Fingerprint and Biographical Check Services Provided by the Federal
Bureau of Investigation to the Immigration and Naturalization Services

Report No. 99-13
March 1999
Office of the Inspector General


The purpose of the audit was to evaluate the costs incurred by the Immigration and Naturalization Service (INS) for fingerprint and biographical checks performed by the Federal Bureau of Investigation (FBI). This included an assessment of the efficiency and effectiveness of the systems used by INS and the FBI for the process of fingerprint and name checks.

The audit was conducted at the request of INS. The objectives of the audit were to determine: (1) the adequacy of INS practices and procedures for requesting and paying for fingerprint and name checks, and (2) the extent and accuracy of FBI billings for the requested services. The audit concentrated on, but was not limited to, FY 1996. Testing was expanded to include certain aspects of the fingerprint check process in FY 1997. See Appendix I for Audit Scope and Methodology.

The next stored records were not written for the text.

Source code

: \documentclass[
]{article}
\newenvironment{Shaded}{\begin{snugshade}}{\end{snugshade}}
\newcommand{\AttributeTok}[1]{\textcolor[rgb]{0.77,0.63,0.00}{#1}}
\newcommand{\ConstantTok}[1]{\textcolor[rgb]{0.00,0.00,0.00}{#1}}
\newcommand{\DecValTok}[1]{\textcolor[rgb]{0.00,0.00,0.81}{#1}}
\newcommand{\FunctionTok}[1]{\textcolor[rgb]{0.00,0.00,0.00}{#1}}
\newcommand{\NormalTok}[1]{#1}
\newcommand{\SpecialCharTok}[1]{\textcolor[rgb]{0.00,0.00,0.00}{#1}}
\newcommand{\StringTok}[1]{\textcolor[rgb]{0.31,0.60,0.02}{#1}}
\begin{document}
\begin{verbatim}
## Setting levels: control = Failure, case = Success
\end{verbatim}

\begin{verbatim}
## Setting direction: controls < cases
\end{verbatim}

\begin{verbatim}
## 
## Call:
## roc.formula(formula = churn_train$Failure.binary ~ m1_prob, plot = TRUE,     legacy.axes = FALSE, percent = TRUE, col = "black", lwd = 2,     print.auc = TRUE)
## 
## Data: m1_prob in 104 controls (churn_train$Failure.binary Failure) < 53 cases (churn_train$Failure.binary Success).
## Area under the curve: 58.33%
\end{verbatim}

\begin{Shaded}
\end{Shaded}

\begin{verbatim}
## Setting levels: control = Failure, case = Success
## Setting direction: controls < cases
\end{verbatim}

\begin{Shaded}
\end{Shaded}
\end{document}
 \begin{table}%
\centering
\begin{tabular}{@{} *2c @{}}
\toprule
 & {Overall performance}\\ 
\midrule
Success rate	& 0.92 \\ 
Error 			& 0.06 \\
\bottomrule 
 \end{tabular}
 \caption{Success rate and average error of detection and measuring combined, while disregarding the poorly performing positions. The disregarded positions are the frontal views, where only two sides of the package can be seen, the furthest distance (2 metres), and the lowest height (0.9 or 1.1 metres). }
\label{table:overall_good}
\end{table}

The INS operates pursuant to 8 CFR "Aliens and Nationality." This regulation sets forth requirements for applicant submission of fingerprint cards and biographical data to the INS. However, this regulation contains no guidance relative to INS requesting and paying for fingerprint and name checks. The FBI authority for assessing fees from Federal agencies for fingerprint and biographical check services is Public Law 101?515, Title II, November 5, 1990, 104 Stat. 2112.

For FY 1996, INS paid the FBI $32.5 million to conduct approximately 1.8 million fingerprint checks. In FY 1997 the INS payments increased to $45.5 million for 2.6 million fingerprint checks. During FY 1996, the INS paid the FBI about $5.7 million to conduct approximately 1.6 million name checks.

Our audit disclosed that INS did not reconcile payments against its requests for fingerprint and name checks conducted by the FBI. This occurred because INS used no system to track and account for all of the fingerprint and biographical check requests submitted to, or the results received from, the FBI. As a result, during FY 1996 and FY 1997, INS paid approximately $7 million for unclassifiable and duplicate fingerprint cards, processed incomplete or inaccurate fingerprint checks for thousands of INS applicants, and did not detect a potential FBI underbilling of approximately $800,000. For name checks, we identified approximately $220,000 that INS incurred unnecessarily for duplicate requests. However, we also identified over $230,000 for services rendered by the FBI but not charged to the INS. This latter amount is tempered by about $563,000 of charges not supported adequately by the FBI.